#### Required action
Begin at the top of the following data. Copy each line exactly until you have copied the line containing "- Want to have".

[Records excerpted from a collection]
....

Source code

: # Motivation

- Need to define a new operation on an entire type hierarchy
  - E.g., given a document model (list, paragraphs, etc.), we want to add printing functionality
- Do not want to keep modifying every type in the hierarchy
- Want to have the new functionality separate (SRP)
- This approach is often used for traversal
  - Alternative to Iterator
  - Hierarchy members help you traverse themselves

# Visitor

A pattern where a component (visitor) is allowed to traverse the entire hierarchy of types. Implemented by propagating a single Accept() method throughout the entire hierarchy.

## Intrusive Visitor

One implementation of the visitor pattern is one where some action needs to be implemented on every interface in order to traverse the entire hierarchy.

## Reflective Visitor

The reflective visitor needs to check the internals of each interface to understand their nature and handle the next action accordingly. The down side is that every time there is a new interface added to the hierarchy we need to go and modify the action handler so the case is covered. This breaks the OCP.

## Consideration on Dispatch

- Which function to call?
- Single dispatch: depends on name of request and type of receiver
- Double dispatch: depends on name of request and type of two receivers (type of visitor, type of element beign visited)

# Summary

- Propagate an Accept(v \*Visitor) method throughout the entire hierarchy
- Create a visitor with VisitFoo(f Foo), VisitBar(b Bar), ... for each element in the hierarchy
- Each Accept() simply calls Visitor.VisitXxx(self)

....

#### Task output
Source code

: # Motivation

- Need to define a new operation on an entire type hierarchy
  - E.g., given a document model (list, paragraphs, etc.), we want to add printing functionality
- Do not want to keep modifying every type in the hierarchy
- Want to have the new functionality separate (SRP)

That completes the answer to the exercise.